The adviser's positioning of India within broader Asian economic dynamics highlights a crucial geopolitical reality for the region. With forecasts suggesting that Asia will generate substantial proportions of global economic growth over the coming decade, India's participation in regional supply chains and trade frameworks becomes increasingly consequential for its development trajectory. Mohan argues that exclusion from these structures leaves India perpetually relegated to peripheral status within Asian commerce, limiting access to high-value manufacturing opportunities and market expansion possibilities. This framing resonates with concerns among Indian industrialists and exporters regarding the competitive disadvantages imposed by non-participation in major regional arrangements.
The tension between Mohan's recommendations and India's longstanding security anxieties regarding China remains palpable. India's decision to tighten investment scrutiny following 2020 border clashes reflected broader concerns about technological leakage and industrial espionage. These apprehensions carry substantial weight within Indian defence and security establishments, where Chinese intentions are viewed with persistent scepticism. Mohan's suggestions therefore encounter formidable institutional resistance from those who prioritise strategic autonomy and technological sovereignty over short-term economic gains. The question of whether India can establish sufficiently robust regulatory frameworks to manage Chinese investment whilst preventing security vulnerabilities remains unresolved.
For Malaysian and Southeast Asian observers, Mohan's advocacy carries significant implications. India's economic trajectory and regional integration choices fundamentally shape the regional balance of power and the architecture of Asian commerce. Should India opt for deeper Chinese engagement and RCEP participation, it would signal a substantial shift in regional economic alignment, potentially accelerating China's integration into Southeast Asian supply chains. Conversely, sustained Indian protectionism would reinforce existing fragmentation within Asian trade structures, perpetuating inefficiencies that benefit neither the region nor individual nations. Malaysia, as a trade-dependent economy deeply embedded in Asian supply chains, has particular interest in India's positioning choices.

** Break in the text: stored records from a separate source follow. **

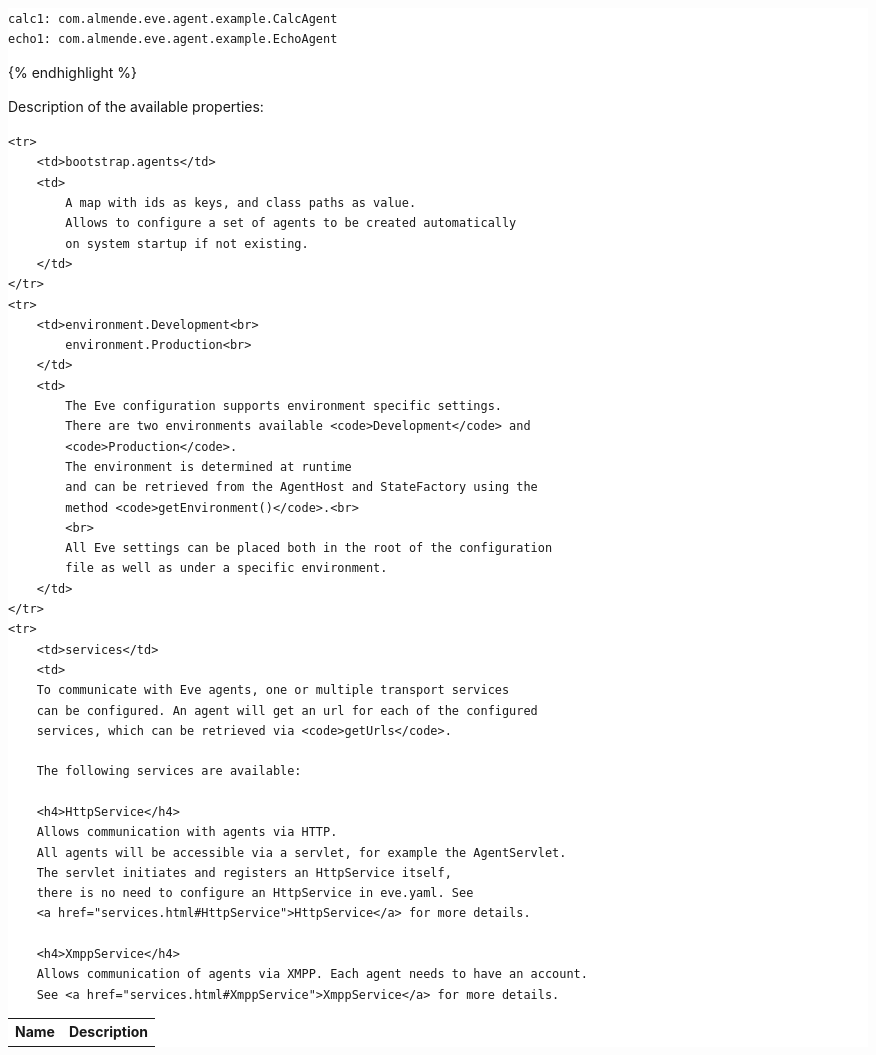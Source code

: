     calc1: com.almende.eve.agent.example.CalcAgent
    echo1: com.almende.eve.agent.example.EchoAgent
{% endhighlight %}

Description of the available properties:

<table>
    <tr>
        <th>Name</th>
        <th>Description</th>
    </tr>

    <tr>
        <td>bootstrap.agents</td>
        <td>
            A map with ids as keys, and class paths as value.
            Allows to configure a set of agents to be created automatically
            on system startup if not existing.
        </td>
    </tr>
    <tr>
        <td>environment.Development<br>
            environment.Production<br>
        </td>
        <td>
            The Eve configuration supports environment specific settings.
            There are two environments available <code>Development</code> and
            <code>Production</code>.
            The environment is determined at runtime
            and can be retrieved from the AgentHost and StateFactory using the
            method <code>getEnvironment()</code>.<br>
            <br>
            All Eve settings can be placed both in the root of the configuration
            file as well as under a specific environment.
        </td>
    </tr>
    <tr>
        <td>services</td>
        <td>
        To communicate with Eve agents, one or multiple transport services
        can be configured. An agent will get an url for each of the configured
        services, which can be retrieved via <code>getUrls</code>.

        The following services are available:

        <h4>HttpService</h4>
        Allows communication with agents via HTTP.
        All agents will be accessible via a servlet, for example the AgentServlet.
        The servlet initiates and registers an HttpService itself,
        there is no need to configure an HttpService in eve.yaml. See
        <a href="services.html#HttpService">HttpService</a> for more details.

        <h4>XmppService</h4>
        Allows communication of agents via XMPP. Each agent needs to have an account.
        See <a href="services.html#XmppService">XmppService</a> for more details.
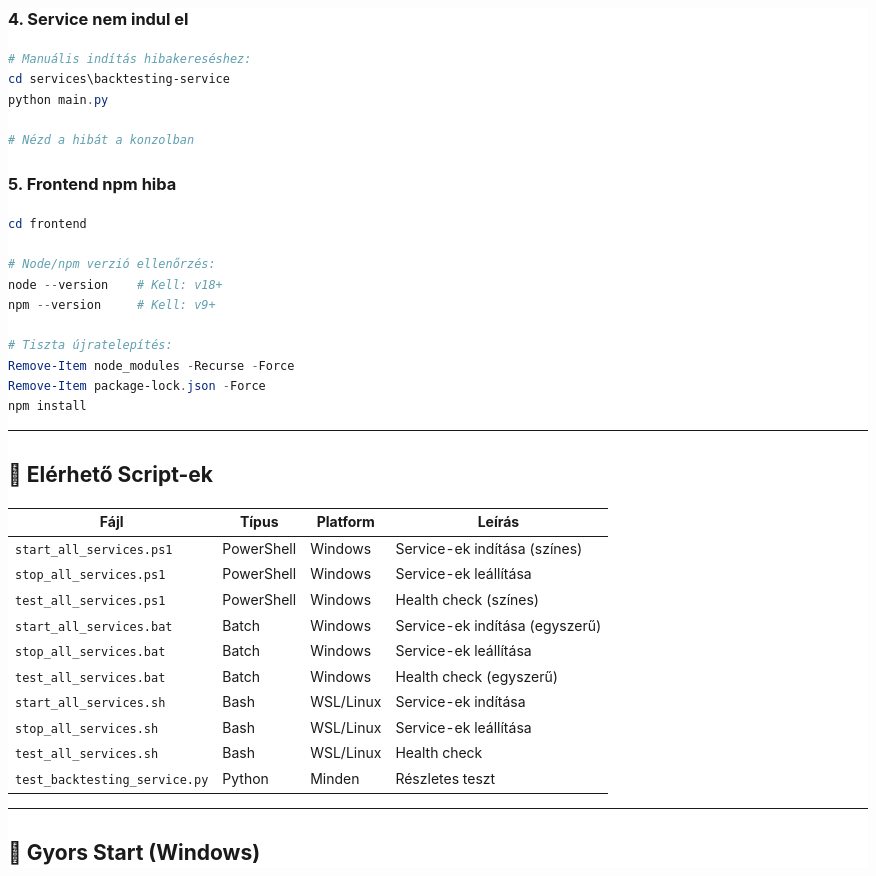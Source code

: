 ### 4. Service nem indul el

```powershell
# Manuális indítás hibakereséshez:
cd services\backtesting-service
python main.py

# Nézd a hibát a konzolban
```

### 5. Frontend npm hiba

```powershell
cd frontend

# Node/npm verzió ellenőrzés:
node --version    # Kell: v18+
npm --version     # Kell: v9+

# Tiszta újratelepítés:
Remove-Item node_modules -Recurse -Force
Remove-Item package-lock.json -Force
npm install
```

---

## 📁 Elérhető Script-ek

| Fájl | Típus | Platform | Leírás |
|------|-------|----------|--------|
| `start_all_services.ps1` | PowerShell | Windows | Service-ek indítása (színes) |
| `stop_all_services.ps1` | PowerShell | Windows | Service-ek leállítása |
| `test_all_services.ps1` | PowerShell | Windows | Health check (színes) |
| `start_all_services.bat` | Batch | Windows | Service-ek indítása (egyszerű) |
| `stop_all_services.bat` | Batch | Windows | Service-ek leállítása |
| `test_all_services.bat` | Batch | Windows | Health check (egyszerű) |
| `start_all_services.sh` | Bash | WSL/Linux | Service-ek indítása |
| `stop_all_services.sh` | Bash | WSL/Linux | Service-ek leállítása |
| `test_all_services.sh` | Bash | WSL/Linux | Health check |
| `test_backtesting_service.py` | Python | Minden | Részletes teszt |

---

## 🚀 Gyors Start (Windows)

The adviser's arguments ultimately hinge on a pragmatic assessment that the costs of economic isolation exceed those of managed engagement with China. Whether this perspective gains traction within Modi's government remains uncertain, given the powerful constituencies opposing Chinese investment and the persistence of security concerns. Yet Mohan's intervention suggests that even within hawkish Indian policy circles, voices are emerging that advocate for recalibrating the relationship with Beijing based on economic rationality rather than strategic rivalry alone. The trajectory of these internal debates will significantly influence India's role within emerging Asian economic structures and the character of regional competition and cooperation over the coming years.